[Exercise brief]
Since the listing below shows pictures, leave them out and write out exactly the lines from the line with "Allows use of color tags in announcements." to the line with "Indonesia's Famous Islands: Bali and Lombok", both included, and no others.

[Entries supplied]
+++

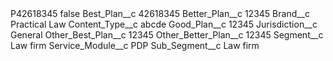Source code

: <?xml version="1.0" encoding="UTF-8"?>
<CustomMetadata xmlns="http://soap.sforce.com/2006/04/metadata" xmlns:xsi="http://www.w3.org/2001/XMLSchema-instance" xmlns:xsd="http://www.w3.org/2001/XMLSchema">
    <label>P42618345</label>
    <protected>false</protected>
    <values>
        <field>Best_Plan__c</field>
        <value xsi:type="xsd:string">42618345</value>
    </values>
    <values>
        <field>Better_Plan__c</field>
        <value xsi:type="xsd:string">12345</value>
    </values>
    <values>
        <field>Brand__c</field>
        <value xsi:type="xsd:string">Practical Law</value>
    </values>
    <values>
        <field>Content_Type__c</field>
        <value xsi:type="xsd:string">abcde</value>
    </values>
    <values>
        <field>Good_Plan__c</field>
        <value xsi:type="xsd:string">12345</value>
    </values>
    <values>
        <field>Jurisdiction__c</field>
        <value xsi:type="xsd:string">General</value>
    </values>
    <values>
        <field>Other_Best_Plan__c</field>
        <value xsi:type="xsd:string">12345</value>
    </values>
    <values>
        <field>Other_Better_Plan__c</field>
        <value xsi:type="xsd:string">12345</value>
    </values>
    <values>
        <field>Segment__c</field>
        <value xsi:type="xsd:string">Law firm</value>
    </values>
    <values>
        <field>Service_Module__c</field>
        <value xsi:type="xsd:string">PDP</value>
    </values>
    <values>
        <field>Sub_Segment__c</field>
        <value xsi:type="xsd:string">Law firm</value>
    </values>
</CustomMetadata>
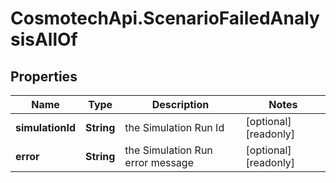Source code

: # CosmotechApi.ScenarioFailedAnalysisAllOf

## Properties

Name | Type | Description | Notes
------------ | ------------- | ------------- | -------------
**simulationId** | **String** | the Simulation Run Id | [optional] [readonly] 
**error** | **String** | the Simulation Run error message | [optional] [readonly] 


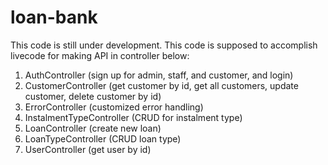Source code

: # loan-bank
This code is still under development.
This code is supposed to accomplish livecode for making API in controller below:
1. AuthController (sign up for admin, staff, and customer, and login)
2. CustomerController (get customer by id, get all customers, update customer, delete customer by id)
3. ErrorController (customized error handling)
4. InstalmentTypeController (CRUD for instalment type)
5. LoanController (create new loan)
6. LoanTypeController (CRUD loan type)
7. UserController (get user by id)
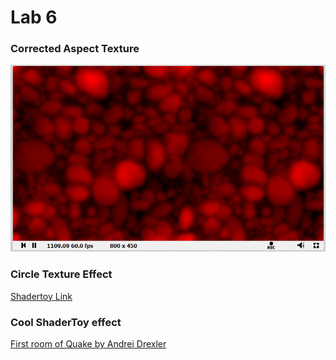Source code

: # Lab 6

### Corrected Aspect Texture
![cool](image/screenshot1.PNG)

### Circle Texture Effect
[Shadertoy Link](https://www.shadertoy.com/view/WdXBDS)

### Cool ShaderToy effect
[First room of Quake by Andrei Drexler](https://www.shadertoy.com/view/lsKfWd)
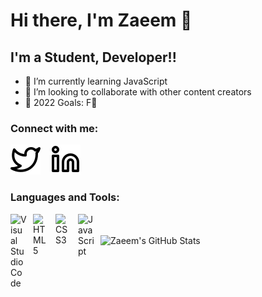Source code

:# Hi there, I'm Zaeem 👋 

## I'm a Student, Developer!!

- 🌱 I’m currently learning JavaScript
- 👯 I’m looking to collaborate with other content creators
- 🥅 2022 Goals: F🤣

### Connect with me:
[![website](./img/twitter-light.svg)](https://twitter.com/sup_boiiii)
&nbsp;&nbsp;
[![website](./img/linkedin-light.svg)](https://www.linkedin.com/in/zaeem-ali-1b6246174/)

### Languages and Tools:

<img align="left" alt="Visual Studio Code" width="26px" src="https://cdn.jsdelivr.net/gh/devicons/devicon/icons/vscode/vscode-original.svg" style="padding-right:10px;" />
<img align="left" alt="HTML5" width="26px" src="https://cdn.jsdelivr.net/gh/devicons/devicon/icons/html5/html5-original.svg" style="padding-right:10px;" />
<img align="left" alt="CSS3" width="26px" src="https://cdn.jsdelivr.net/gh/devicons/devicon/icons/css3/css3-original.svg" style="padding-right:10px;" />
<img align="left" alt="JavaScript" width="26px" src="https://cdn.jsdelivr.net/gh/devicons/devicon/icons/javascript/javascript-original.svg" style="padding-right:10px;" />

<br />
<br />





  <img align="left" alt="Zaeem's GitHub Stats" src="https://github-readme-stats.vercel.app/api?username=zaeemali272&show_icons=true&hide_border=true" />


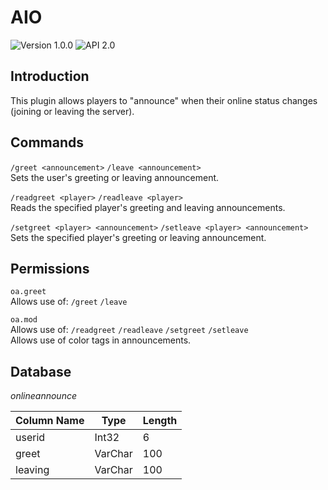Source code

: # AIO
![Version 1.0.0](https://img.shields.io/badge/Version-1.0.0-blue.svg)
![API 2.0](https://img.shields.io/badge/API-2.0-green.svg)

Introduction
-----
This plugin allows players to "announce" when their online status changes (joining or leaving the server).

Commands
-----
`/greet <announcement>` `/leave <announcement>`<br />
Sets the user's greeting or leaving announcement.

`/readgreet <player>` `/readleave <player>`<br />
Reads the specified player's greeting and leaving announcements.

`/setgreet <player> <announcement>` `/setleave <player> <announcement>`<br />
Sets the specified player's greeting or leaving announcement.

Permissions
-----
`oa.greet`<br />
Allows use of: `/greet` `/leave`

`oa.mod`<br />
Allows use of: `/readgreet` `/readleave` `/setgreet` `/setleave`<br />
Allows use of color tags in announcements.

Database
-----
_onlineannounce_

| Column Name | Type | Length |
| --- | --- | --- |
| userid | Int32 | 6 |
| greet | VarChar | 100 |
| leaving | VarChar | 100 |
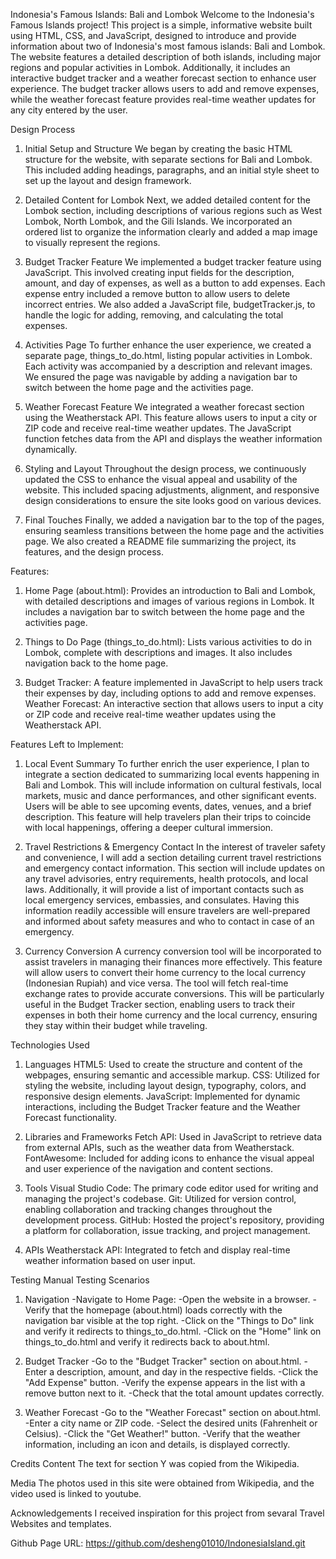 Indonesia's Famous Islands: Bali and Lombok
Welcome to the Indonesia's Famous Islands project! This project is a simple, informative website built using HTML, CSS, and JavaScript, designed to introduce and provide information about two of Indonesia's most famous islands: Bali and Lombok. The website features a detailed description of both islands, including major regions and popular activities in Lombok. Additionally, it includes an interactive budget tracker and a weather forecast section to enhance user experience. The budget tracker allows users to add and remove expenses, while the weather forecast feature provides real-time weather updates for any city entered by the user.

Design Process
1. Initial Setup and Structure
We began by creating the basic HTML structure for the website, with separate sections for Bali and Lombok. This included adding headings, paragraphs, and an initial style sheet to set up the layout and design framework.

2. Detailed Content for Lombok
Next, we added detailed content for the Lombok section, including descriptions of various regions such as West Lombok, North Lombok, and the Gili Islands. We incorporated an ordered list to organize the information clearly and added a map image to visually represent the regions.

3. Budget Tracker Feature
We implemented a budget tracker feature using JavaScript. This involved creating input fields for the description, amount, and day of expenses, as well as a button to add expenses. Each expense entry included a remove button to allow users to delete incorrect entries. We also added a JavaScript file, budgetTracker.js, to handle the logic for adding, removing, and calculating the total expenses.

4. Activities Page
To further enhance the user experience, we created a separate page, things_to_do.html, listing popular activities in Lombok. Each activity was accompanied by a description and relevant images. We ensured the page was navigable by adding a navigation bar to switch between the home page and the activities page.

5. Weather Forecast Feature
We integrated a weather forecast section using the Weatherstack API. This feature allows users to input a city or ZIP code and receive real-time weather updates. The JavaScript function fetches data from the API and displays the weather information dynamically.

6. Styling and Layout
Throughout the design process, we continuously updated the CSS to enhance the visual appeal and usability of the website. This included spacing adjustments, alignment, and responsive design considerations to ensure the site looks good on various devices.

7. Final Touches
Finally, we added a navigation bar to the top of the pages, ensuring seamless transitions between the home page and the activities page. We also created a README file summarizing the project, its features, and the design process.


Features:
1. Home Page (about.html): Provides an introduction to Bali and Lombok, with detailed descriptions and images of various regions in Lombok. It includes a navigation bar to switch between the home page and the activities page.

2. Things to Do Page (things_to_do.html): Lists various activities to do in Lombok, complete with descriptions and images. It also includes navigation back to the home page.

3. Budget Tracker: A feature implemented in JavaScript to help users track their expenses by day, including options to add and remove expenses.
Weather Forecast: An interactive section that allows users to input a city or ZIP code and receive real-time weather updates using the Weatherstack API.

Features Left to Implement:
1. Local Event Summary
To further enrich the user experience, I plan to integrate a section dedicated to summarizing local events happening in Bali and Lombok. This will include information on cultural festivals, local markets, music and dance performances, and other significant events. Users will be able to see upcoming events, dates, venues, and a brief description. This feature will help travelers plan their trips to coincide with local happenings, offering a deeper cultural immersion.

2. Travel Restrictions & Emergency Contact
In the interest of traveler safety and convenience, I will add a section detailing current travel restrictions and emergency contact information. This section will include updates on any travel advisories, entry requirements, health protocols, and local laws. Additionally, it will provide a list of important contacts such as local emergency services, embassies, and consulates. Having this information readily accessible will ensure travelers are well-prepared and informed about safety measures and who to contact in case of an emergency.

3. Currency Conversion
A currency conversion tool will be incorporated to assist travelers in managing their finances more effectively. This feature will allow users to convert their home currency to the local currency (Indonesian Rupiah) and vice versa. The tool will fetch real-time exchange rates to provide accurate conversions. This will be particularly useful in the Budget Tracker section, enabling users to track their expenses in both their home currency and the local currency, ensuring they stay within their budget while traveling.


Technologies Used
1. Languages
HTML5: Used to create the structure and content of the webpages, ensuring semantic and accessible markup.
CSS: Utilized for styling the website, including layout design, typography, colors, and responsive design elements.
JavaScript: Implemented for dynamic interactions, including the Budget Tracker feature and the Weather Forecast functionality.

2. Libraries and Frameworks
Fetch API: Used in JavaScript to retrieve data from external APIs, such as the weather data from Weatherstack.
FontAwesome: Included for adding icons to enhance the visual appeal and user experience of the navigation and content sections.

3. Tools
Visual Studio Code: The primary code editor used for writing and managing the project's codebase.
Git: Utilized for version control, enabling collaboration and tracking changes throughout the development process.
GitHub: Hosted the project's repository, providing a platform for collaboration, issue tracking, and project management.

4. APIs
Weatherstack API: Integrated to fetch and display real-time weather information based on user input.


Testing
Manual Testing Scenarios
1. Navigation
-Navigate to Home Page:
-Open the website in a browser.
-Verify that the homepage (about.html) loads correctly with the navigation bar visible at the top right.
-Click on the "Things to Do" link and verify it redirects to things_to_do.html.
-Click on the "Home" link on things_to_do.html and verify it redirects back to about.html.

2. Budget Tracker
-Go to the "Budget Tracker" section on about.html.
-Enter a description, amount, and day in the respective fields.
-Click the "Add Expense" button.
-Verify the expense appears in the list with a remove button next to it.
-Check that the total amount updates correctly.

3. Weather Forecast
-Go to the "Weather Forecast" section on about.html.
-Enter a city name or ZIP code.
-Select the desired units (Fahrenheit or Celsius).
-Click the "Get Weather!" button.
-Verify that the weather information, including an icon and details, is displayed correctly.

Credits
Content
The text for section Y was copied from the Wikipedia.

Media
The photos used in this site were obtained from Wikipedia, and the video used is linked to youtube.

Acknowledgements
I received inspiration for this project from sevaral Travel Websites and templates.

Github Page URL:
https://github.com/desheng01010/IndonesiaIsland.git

+++

[Result]
Allows use of color tags in announcements.

Database
-----
_onlineannounce_

| Column Name | Type | Length |
| --- | --- | --- |
| userid | Int32 | 6 |
| greet | VarChar | 100 |
| leaving | VarChar | 100 |
 Indonesia's Famous Islands: Bali and Lombok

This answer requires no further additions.